──────── RECORD EXTRACTS

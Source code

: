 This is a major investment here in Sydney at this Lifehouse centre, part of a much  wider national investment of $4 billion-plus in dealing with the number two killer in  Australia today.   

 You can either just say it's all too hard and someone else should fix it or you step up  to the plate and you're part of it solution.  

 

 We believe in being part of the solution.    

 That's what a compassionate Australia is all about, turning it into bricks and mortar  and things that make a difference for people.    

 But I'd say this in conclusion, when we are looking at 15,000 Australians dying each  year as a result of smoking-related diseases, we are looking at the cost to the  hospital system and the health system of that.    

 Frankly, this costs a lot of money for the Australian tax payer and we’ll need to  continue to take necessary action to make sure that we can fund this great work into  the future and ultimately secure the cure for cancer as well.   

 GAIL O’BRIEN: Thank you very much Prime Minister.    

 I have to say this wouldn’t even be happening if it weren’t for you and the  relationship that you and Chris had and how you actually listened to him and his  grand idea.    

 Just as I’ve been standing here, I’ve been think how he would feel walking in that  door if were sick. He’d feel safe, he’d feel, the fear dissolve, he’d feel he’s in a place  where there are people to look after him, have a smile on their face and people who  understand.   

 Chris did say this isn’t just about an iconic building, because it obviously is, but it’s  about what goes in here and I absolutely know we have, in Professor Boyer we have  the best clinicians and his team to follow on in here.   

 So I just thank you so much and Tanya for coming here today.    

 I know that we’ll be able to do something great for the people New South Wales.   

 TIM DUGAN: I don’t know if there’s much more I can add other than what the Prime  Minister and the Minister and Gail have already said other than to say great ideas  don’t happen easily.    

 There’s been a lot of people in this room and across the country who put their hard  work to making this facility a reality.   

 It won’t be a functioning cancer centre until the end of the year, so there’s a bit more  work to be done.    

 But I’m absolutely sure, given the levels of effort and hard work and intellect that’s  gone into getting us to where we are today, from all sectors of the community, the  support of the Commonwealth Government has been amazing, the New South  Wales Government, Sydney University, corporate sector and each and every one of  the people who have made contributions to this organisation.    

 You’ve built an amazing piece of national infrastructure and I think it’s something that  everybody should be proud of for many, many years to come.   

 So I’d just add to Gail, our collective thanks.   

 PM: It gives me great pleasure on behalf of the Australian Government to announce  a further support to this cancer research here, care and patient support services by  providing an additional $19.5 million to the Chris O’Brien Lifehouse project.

────────────────

*INSTRUCTIONS TO FOLLOW*: Return each line exactly, beginning at the start of the material above and ending at the line that includes "But I'd say", with both of those kept.

*RESPONSE*:
Source code

: This is a major investment here in Sydney at this Lifehouse centre, part of a much  wider national investment of $4 billion-plus in dealing with the number two killer in  Australia today.   

 You can either just say it's all too hard and someone else should fix it or you step up  to the plate and you're part of it solution.  

 

 We believe in being part of the solution.    

 That's what a compassionate Australia is all about, turning it into bricks and mortar  and things that make a difference for people.    

 But I'd say this in conclusion, when we are looking at 15,000 Australians dying each  year as a result of smoking-related diseases, we are looking at the cost to the  hospital system and the health system of that.    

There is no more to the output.